There are other ways to prepare for a big fall surge in flu and COVID-19 infections. Government and hospital officials could use the intervening time to staff up hospitals and increase their capacity. Large sporting events and concerts may need to be postponed until there’s more immunity in the population, Nuzzo and others say. Jha says universities should cancel sports and extracurriculars, give every student a single dorm, and stagger dining times. Vulnerable people—like the elderly or those with chronic illnesses—may have to stay home longer than others. Everyone could wear masks even after they’re no longer required to, and work from home if they’re able to.
In addition to mitigating coronavirus transmission, these types of mild social-distancing measures might help reduce the spread of the flu. “Some of these things will hopefully work their way into our more normal, day-to-day lives, and we’ll be able to do ‘social distancing light’ in a way that will help us reduce the transmission,” Stephen Kissler, an infectious-disease modeler at Harvard, told me.

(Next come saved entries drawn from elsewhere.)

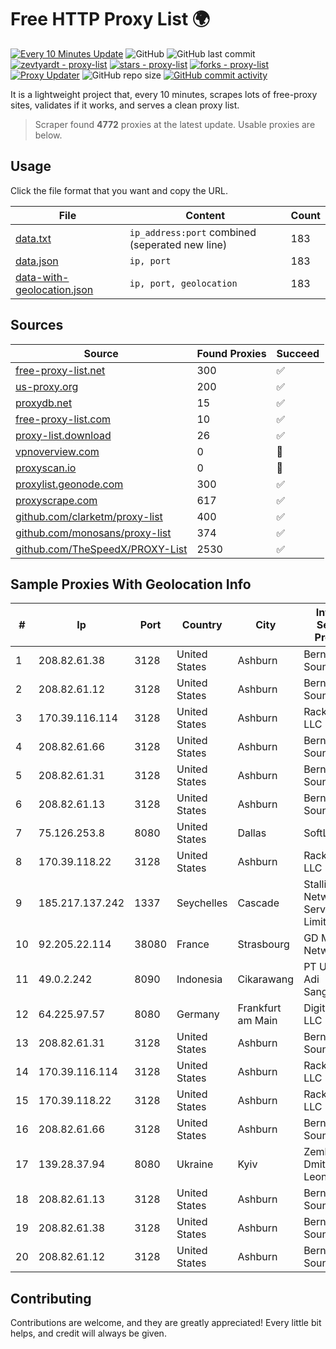 
# Free HTTP Proxy List 🌍

[![Every 10 Minutes Update](https://github.com/mertguvencli/http-proxy-list/actions/workflows/main.yml/badge.svg?branch=main)](https://github.com/mertguvencli/http-proxy-list/actions/workflows/main.yml)
![GitHub](https://img.shields.io/github/license/mertguvencli/http-proxy-list)
![GitHub last commit](https://img.shields.io/github/last-commit/mertguvencli/http-proxy-list)
[![zevtyardt - proxy-list](https://img.shields.io/static/v1?label=zevtyardt&message=proxy-list&color=blue&logo=github)](https://github.com/zevtyardt/proxy-list "Go to GitHub repo")
[![stars - proxy-list](https://img.shields.io/github/stars/zevtyardt/proxy-list?style=social)](https://github.com/zevtyardt/proxy-list)
[![forks - proxy-list](https://img.shields.io/github/forks/zevtyardt/proxy-list?style=social)](https://github.com/zevtyardt/proxy-list)
[![Proxy Updater](https://github.com/zevtyardt/proxy-list/workflows/Proxy%20Updater/badge.svg)](https://github.com/zevtyardt/proxy-list/actions?query=workflow:"Proxy+Updater")
![GitHub repo size](https://img.shields.io/github/repo-size/zevtyardt/proxy-list)
[![GitHub commit activity](https://img.shields.io/github/commit-activity/m/zevtyardt/proxy-list?logo=commits)](https://github.com/zevtyardt/proxy-list/commits/main)

It is a lightweight project that, every 10 minutes, scrapes lots of free-proxy sites, validates if it works, and serves a clean proxy list.

> Scraper found **4772** proxies at the latest update. Usable proxies are below.

## Usage

Click the file format that you want and copy the URL.

|File|Content|Count|
|----|-------|-----|
|[data.txt](https://raw.githubusercontent.com/mertguvencli/http-proxy-list/main/proxy-list/data.txt)|`ip_address:port` combined (seperated new line)|183|
|[data.json](https://raw.githubusercontent.com/mertguvencli/http-proxy-list/main/proxy-list/data.json)|`ip, port`|183|
|[data-with-geolocation.json](https://raw.githubusercontent.com/mertguvencli/http-proxy-list/main/proxy-list/data-with-geolocation.json)|`ip, port, geolocation`|183|

## Sources

|Source|Found Proxies|Succeed|
|------|-------------|-------|
|[free-proxy-list.net](https://free-proxy-list.net)|300|✅|
|[us-proxy.org](https://www.us-proxy.org)|200|✅|
|[proxydb.net](http://proxydb.net)|15|✅|
|[free-proxy-list.com](https://free-proxy-list.com/?page=&port=&type%5B%5D=http&type%5B%5D=https&up_time=0&search=Search)|10|✅|
|[proxy-list.download](https://www.proxy-list.download/HTTP)|26|✅|
|[vpnoverview.com](https://vpnoverview.com/privacy/anonymous-browsing/free-proxy-servers)|0|🚫|
|[proxyscan.io](https://www.proxyscan.io)|0|🚫|
|[proxylist.geonode.com](https://proxylist.geonode.com/api/proxy-list?limit=300&page=1&sort_by=lastChecked&sort_type=desc&protocols=http,https)|300|✅|
|[proxyscrape.com](https://api.proxyscrape.com/v2/?request=displayproxies&protocol=http&timeout=10000&country=all&ssl=all&anonymity=all)|617|✅|
|[github.com/clarketm/proxy-list](https://raw.githubusercontent.com/clarketm/proxy-list/master/proxy-list-raw.txt)|400|✅|
|[github.com/monosans/proxy-list](https://raw.githubusercontent.com/monosans/proxy-list/main/proxies/http.txt)|374|✅|
|[github.com/TheSpeedX/PROXY-List](https://raw.githubusercontent.com/TheSpeedX/PROXY-List/master/http.txt)|2530|✅|


## Sample Proxies With Geolocation Info

|#|Ip|Port|Country|City|Internet Service Provider|
|-|--|----|-------|----|-------------------------|
|1|208.82.61.38|3128|United States|Ashburn|Bernardi Sounds|
|2|208.82.61.12|3128|United States|Ashburn|Bernardi Sounds|
|3|170.39.116.114|3128|United States|Ashburn|Rackdog, LLC|
|4|208.82.61.66|3128|United States|Ashburn|Bernardi Sounds|
|5|208.82.61.31|3128|United States|Ashburn|Bernardi Sounds|
|6|208.82.61.13|3128|United States|Ashburn|Bernardi Sounds|
|7|75.126.253.8|8080|United States|Dallas|SoftLayer|
|8|170.39.118.22|3128|United States|Ashburn|Rackdog, LLC|
|9|185.217.137.242|1337|Seychelles|Cascade|Stallion Network Services Limited|
|10|92.205.22.114|38080|France|Strasbourg|GD MASS Network|
|11|49.0.2.242|8090|Indonesia|Cikarawang|PT Usaha Adi Sanggoro|
|12|64.225.97.57|8080|Germany|Frankfurt am Main|DigitalOcean, LLC|
|13|208.82.61.31|3128|United States|Ashburn|Bernardi Sounds|
|14|170.39.116.114|3128|United States|Ashburn|Rackdog, LLC|
|15|170.39.118.22|3128|United States|Ashburn|Rackdog, LLC|
|16|208.82.61.66|3128|United States|Ashburn|Bernardi Sounds|
|17|139.28.37.94|8080|Ukraine|Kyiv|Zemlyaniy Dmitro Leonidovich|
|18|208.82.61.13|3128|United States|Ashburn|Bernardi Sounds|
|19|208.82.61.38|3128|United States|Ashburn|Bernardi Sounds|
|20|208.82.61.12|3128|United States|Ashburn|Bernardi Sounds|



## Contributing

Contributions are welcome, and they are greatly appreciated! Every
little bit helps, and credit will always be given.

Jha is hopeful that between now and this fall, biotech companies will have developed drugs that can lessen COVID-19 symptoms. Though these might not be “cures” per se, they might reduce the amount of time COVID-19 patients are in the hospital and thus ease the strain on the health-care system. If these measures don’t happen, Americans might see additional lockdowns. “If we don’t get our act together, the chances that there will be another lockdown in the fall, and that it will be a long one, are very, very high,” Jha said.
To be sure, even if no one takes unnecessary risks, and therapeutics are available, and the hospitals are well stocked, and hand-washing becomes a religion, there still might need to be a fall lockdown. This is, unfortunately, the new uncertainty with which we all now live.
If you are desperate to cling to some modicum of control, the number-one way everyday Americans can help to prevent this flu-COVID-19 Armageddon is by getting the flu shot. Employers could even make returning to work in the fall contingent on being vaccinated against the flu, Nuzzo said. The flu shot is one of the few things that are within our power, and it doesn’t rely on the vicissitudes of pathogens. There aren’t many opportunities to feel empowered these days. We might want to seize the ones we get.